## Task:
All the data should be repeated exactly. Any image in it is left out.
══ Working data
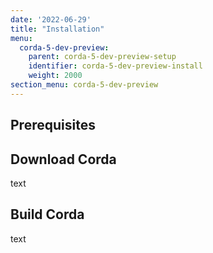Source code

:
 ```yaml
---
date: '2022-06-29'
title: "Installation"
menu:
  corda-5-dev-preview:
    parent: corda-5-dev-preview-setup
    identifier: corda-5-dev-preview-install
    weight: 2000
section_menu: corda-5-dev-preview
---
```


## Prerequisites

## Download Corda
text
## Build Corda
text
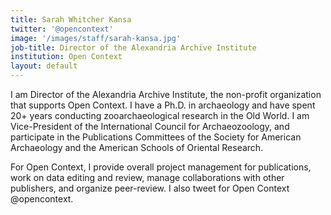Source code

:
```yaml
---
title: Sarah Whitcher Kansa
twitter: '@opencontext'
image: '/images/staff/sarah-kansa.jpg'
job-title: Director of the Alexandria Archive Institute
institution: Open Context
layout: default
---
```


I am Director of the Alexandria Archive Institute, the non-profit organization
that supports Open Context. I have a Ph.D. in archaeology and have spent 20+ years
conducting zooarchaeological research in the Old World. I am Vice-President of
the International Council for Archaeozoology, and participate in the Publications
Committees of the Society for American Archaeology and the American Schools of
Oriental Research.

For Open Context, I provide overall project management for publications, work on
data editing and review, manage collaborations with other publishers, and
organize peer-review. I also tweet for Open Context @opencontext.
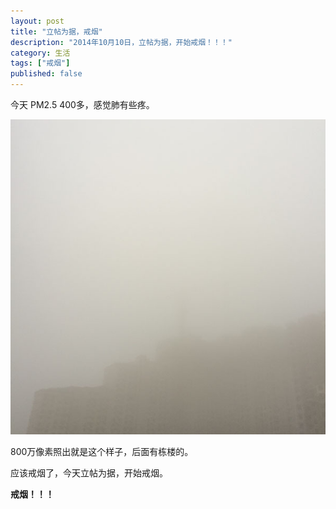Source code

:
 ```yaml
---
layout: post
title: "立帖为据，戒烟"
description: "2014年10月10日，立帖为据，开始戒烟！！！"
category: 生活
tags: ["戒烟"]
published: false
---
```


今天 PM2.5 400多，感觉肺有些疼。

![图片](/images/post/20141010092033.jpg)

800万像素照出就是这个样子，后面有栋楼的。

应该戒烟了，今天立帖为据，开始戒烟。

**戒烟！！！**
════
## Answer area:
Source code

:
 ```yaml
---
date: '2022-06-29'
title: "Installation"
menu:
  corda-5-dev-preview:
    parent: corda-5-dev-preview-setup
    identifier: corda-5-dev-preview-install
    weight: 2000
section_menu: corda-5-dev-preview
---
```


## Prerequisites

## Download Corda
text
## Build Corda
text
Source code

:
```yaml
---
title: Sarah Whitcher Kansa
twitter: '@opencontext'
image: '/images/staff/sarah-kansa.jpg'
job-title: Director of the Alexandria Archive Institute
institution: Open Context
layout: default
---
```


I am Director of the Alexandria Archive Institute, the non-profit organization
that supports Open Context. I have a Ph.D. in archaeology and have spent 20+ years
conducting zooarchaeological research in the Old World. I am Vice-President of
the International Council for Archaeozoology, and participate in the Publications
Committees of the Society for American Archaeology and the American Schools of
Oriental Research.

For Open Context, I provide overall project management for publications, work on
data editing and review, manage collaborations with other publishers, and
organize peer-review. I also tweet for Open Context @opencontext.
Source code

:
 ```yaml
---
layout: post
title: "立帖为据，戒烟"
description: "2014年10月10日，立帖为据，开始戒烟！！！"
category: 生活
tags: ["戒烟"]
published: false
---
```


今天 PM2.5 400多，感觉肺有些疼。

![图片](/images/post/20141010092033.jpg)

800万像素照出就是这个样子，后面有栋楼的。

应该戒烟了，今天立帖为据，开始戒烟。

**戒烟！！！**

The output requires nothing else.